Region blocking is here to stay through most of the next decade at least. Consumers won't understand it, some will pirate while they wait for the rights issues to settle. But there is far too big a business riding on the regionalization of content for it to end overnight. Even once it gets resolved, regional filtering doesn't go away; it just gets used aggressively to manage revenue. Sound greedy? You'd do it too if you made the world's most popular movie. You'd want to make sure people paid a fair price to see it.
What role will the high-powered current generation game consoles play in the expansion of online and downloadable video content?
Game consoles have been in a potential position of power -- especially the Xbox 360 since it was in so many more homes than its competitors. But the experience of using the Xbox 360 for content viewing is about as satisfying as cable VOD. Which means not very. I think the game consoles will ultimately be one of many devices you have in your home that can connect your video services for you. Your Blu-ray players will do the same thing, even the TVs themselves will enable this kind of flexible service delivery.
Is video changing the way we live or is technology changing the way we view video?
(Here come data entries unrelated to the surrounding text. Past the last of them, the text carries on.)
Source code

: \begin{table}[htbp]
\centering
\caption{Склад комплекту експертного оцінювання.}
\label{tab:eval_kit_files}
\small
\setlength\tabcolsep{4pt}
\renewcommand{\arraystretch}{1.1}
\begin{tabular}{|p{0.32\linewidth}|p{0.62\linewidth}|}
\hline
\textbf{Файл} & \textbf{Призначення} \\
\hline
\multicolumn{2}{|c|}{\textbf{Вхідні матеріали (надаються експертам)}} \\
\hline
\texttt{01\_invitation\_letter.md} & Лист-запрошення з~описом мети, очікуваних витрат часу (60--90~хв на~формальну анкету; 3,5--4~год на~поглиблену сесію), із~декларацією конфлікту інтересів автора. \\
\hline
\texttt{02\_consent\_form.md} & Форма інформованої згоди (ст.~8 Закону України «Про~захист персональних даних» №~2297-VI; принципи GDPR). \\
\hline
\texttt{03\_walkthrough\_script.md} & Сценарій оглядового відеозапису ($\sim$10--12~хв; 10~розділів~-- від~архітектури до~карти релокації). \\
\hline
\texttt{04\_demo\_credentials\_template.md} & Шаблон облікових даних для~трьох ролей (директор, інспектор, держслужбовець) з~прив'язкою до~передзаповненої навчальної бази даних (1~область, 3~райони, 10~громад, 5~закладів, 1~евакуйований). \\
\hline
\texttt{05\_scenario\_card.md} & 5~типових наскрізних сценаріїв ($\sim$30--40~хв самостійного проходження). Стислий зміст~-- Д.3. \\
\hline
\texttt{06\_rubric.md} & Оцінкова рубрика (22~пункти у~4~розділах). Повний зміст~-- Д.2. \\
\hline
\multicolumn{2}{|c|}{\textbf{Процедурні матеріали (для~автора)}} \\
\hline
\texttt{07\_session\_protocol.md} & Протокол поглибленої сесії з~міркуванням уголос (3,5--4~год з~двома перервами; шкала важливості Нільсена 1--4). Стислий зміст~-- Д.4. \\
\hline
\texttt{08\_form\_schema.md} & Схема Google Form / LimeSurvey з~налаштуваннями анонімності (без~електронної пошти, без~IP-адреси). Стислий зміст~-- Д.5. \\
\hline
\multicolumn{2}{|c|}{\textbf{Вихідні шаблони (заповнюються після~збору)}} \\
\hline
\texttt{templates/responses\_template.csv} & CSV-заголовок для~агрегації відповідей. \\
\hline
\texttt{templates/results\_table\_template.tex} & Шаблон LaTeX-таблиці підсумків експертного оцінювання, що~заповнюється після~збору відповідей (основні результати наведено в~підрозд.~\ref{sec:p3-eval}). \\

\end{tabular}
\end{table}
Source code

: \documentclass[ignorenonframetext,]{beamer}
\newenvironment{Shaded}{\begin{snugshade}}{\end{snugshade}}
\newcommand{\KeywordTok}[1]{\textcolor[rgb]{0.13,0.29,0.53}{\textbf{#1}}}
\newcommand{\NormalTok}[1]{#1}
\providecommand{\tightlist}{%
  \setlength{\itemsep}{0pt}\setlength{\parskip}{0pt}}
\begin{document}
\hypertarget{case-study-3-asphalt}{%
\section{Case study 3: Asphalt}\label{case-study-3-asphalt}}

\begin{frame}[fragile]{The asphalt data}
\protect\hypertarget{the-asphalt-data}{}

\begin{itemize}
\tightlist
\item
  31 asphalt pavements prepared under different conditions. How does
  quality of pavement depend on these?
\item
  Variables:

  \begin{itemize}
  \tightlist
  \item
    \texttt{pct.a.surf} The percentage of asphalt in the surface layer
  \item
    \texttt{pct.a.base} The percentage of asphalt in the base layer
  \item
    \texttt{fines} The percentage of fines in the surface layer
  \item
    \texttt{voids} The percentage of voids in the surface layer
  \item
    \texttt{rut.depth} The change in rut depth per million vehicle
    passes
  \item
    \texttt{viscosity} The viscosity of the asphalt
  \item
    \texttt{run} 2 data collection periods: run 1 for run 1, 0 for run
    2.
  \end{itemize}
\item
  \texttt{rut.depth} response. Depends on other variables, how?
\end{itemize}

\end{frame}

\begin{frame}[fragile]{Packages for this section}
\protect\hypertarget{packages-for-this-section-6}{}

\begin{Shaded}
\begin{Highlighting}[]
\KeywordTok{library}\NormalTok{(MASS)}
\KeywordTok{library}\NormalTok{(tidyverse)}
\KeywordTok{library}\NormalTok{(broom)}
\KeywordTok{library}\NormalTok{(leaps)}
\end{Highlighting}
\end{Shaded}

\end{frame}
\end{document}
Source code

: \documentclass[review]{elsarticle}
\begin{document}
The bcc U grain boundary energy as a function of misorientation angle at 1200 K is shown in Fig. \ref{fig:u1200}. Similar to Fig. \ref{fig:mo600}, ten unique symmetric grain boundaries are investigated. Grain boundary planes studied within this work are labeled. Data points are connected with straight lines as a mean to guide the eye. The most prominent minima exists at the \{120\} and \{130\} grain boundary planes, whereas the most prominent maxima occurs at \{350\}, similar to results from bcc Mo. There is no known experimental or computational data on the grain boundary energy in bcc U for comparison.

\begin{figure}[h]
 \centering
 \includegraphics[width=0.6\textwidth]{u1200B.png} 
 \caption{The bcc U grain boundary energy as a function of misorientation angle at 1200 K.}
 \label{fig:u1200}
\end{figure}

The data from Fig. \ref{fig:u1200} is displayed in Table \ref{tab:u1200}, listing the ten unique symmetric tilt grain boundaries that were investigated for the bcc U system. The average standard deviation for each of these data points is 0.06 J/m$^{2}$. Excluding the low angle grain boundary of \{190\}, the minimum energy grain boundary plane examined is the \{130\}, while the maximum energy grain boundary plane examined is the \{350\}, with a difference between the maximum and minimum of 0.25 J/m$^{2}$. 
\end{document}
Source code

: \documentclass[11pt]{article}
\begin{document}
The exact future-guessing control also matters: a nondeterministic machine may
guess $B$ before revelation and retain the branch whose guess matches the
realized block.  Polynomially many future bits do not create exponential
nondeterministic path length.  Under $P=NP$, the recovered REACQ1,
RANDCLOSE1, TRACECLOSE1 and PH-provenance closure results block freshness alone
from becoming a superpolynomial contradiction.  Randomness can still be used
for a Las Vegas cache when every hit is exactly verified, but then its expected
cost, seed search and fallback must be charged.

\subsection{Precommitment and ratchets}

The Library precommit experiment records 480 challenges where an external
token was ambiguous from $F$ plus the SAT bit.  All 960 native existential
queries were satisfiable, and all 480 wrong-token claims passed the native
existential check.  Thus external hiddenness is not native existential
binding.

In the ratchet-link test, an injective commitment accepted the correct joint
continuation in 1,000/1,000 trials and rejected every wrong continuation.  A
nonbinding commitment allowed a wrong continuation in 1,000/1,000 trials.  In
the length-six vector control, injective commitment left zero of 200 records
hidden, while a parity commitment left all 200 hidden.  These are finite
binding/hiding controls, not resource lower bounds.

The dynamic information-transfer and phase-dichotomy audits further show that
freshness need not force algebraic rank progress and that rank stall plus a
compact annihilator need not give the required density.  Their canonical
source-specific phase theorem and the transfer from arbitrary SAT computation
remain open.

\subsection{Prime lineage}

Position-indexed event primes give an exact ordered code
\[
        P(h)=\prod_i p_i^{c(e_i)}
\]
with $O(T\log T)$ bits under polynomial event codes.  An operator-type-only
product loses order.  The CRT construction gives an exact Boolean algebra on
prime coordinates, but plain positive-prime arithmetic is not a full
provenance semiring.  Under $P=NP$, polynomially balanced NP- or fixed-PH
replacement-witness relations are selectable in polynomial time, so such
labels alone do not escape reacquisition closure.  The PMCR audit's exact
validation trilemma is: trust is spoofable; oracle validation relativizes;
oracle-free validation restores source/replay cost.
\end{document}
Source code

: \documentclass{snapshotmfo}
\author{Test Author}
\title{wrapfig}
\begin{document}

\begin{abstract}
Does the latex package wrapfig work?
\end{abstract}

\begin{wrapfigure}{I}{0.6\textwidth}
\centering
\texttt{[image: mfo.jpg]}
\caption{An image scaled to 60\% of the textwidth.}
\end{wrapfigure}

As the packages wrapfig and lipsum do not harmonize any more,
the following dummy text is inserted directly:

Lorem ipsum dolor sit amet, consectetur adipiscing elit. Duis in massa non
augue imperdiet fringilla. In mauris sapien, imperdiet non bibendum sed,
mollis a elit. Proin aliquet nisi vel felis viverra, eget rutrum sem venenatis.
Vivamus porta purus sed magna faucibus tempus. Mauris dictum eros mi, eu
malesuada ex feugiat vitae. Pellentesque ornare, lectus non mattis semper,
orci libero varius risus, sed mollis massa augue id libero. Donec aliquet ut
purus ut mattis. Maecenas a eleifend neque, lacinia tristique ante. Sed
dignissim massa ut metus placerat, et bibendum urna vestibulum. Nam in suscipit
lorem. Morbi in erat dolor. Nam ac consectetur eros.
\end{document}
Video has the potential to be a much larger force in our lives. I'm sure people who read the earliest books that came off the presses of Gutenberg and those who followed him thought that reading was a big deal. But they had no idea that reading would not only reach nearly everyone, but would expand to fill every piece of people's lives. You read the cereal box, you read the dial on your stove, you read product displays in the store. Now imagine that a hundred years from now, when every surface is a connected video screen -- your walls, your shirt, even your cereal box -- that people will wonder why static print was ever as common as it was. Video will have taken over. We're wired for video, it's part of how we process the world.